In a flash I was back on the phone to O2, I navigated the 3 minutes of auto-menus and finally got through to another call centre worker.

"What can we help you with today Dr Dickens?" he asked.

"Well, my mobile phone doesn't work and I was told it was because the Oxfordshire antenna was 'down', but I know other people are making and receiving calls with no problem." I replied.

"Let me have a look," the chap said, and I heard the keyboard tip-tapping. "No, there is nothing wrong with the Oxfordshire antenna," he concluded.

"So why was I told there was a problem?" I queried.

"He probably didn't know what else to say," replied the call centre worker cheerily. What kind of an answer is that? Are you kidding me? I would have sat there for a week waiting for my phone to work after a non-existent problem was fixed, only to find out that the problem was something else entirely different. Grrrrrrr.

I contained myself.... it wasn't this poor chap's fault that I had been fed a load of baloney.

"So," I asked evenly, "what do you think might be the solution to the fact that my phone doesn't work?"

Still cheery (don't be cheery goddamit!), he answered, "I think your handset is knackered. What make is it?"

"A P900 Sony Ericsson," I replied, ashamedly, my cheeks burning.

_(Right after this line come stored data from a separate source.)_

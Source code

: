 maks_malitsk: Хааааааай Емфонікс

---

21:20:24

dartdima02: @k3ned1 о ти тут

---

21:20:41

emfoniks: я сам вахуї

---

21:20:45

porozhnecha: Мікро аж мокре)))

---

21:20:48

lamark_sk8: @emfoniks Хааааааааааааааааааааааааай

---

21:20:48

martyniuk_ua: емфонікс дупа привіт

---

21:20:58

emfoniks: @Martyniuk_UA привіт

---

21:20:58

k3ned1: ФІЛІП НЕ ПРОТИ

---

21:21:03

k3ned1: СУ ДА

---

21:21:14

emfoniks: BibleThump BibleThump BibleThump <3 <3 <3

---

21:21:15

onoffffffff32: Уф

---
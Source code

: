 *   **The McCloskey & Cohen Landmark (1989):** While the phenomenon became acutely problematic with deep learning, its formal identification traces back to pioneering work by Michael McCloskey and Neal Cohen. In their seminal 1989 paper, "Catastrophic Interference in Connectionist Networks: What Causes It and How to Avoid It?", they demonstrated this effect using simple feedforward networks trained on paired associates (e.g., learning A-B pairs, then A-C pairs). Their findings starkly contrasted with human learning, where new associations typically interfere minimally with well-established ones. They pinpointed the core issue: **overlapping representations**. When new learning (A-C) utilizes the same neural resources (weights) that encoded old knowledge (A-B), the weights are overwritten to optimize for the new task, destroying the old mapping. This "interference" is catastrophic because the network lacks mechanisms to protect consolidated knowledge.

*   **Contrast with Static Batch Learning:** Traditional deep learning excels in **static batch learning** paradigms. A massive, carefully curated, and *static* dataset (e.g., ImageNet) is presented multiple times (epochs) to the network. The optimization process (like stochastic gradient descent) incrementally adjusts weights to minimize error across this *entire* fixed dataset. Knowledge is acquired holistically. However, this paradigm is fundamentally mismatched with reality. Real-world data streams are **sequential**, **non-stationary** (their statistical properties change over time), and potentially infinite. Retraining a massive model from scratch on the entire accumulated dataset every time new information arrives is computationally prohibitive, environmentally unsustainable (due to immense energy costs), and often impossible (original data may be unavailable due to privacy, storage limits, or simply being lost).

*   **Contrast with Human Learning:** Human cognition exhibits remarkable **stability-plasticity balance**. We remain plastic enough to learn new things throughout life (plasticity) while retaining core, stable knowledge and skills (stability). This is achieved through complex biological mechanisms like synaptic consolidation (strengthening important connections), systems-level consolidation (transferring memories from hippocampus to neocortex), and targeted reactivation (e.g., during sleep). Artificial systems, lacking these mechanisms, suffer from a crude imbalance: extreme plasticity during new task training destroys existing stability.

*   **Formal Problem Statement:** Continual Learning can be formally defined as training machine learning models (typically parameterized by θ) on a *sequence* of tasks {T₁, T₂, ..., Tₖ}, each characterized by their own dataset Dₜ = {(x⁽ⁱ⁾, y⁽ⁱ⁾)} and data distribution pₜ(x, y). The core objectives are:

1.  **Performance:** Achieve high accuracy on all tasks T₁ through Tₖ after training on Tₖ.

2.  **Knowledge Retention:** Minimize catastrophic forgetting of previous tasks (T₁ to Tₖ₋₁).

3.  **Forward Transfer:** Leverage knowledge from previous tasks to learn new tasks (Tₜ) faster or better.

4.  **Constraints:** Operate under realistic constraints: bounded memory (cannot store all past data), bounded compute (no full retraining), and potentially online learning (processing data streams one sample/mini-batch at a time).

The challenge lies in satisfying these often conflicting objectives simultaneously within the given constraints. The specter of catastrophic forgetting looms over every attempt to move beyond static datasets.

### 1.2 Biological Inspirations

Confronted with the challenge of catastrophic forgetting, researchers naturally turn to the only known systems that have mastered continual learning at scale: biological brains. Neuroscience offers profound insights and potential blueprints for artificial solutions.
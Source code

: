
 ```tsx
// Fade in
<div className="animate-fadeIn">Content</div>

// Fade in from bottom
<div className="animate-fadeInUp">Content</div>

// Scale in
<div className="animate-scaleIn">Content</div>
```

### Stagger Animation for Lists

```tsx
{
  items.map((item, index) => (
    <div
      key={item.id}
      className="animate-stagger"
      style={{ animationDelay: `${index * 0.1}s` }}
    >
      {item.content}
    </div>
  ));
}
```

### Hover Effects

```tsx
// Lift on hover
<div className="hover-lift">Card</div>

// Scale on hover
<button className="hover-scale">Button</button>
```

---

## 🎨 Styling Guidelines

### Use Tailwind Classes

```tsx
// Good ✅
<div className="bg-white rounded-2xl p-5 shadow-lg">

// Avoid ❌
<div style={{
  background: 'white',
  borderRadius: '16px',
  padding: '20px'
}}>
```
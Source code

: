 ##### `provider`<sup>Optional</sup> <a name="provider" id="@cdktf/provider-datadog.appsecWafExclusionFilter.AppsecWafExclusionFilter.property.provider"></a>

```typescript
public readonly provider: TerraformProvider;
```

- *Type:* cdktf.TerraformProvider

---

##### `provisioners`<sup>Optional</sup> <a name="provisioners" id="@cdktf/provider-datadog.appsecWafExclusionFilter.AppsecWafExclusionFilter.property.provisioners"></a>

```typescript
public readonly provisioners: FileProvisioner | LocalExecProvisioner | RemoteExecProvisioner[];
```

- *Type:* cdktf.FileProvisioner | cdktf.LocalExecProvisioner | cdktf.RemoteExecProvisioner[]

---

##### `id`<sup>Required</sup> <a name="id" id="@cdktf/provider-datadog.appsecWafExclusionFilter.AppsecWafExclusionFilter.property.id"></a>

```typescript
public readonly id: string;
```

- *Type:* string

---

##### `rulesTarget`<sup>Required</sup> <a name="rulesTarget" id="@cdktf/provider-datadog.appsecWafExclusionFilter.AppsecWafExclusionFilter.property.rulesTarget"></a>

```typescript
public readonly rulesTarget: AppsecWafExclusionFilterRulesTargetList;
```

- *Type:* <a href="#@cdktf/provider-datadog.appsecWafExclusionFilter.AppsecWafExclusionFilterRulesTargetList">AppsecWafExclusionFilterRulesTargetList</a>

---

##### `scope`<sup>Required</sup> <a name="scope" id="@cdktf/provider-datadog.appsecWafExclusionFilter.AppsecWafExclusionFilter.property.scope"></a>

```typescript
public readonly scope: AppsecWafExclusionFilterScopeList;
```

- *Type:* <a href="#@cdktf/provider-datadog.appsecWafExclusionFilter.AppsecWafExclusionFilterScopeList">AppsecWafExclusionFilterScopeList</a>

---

Call centre man gasped, "blimey, have you been breaking into museums?" then added, "is it powered by a hamster's wheel?" before dissolving into laughter at his own joke.

I remained stony-faced, but the impact was lost on call centre man because he couldn't see me. I reiterated, "so what might be the problem?"

"The hamster has probably died of old age," he guffawed heartily before realising that I wasn't laughing with him. The laughter slowed, and then ground to a halt with a small clearing of his throat. "Erm, have you tried turning the handset on and off?" he asked sheepishly.

"Ermmm no, actually I haven't," I answered with embarrassment.... it seemed such an obvious thing to do, and I had overlooked it.

"Well, give it a go now and let's see what happens," said call centre man.

I turned the brick off. Waited a moment. Then turned it back on.

"Try and ring someone, so I can see if the problem is fixed," call centre man responded after I told him the phone was now rebooted.

Somewhat tentatively, I dialled my landline..... it rang..... it connected to the voicemail..... it bloody worked!

How stupid did I feel? ..... "it works now," I whispered with humiliation.

The feeling of humiliation didn't last long after call centre man said; "Great! so the hamster wasn't dead, just in a coma," renewing his hilarity.

"Look. I normally have an iPhone," I snapped.

"Of course you do," he said, making me sound like a wannabe. Grrrrrrr.

The call ended, and I concluded that I seriously needed to get a new phone. A new iPhone..... all shiney and lovely, and skinny and light.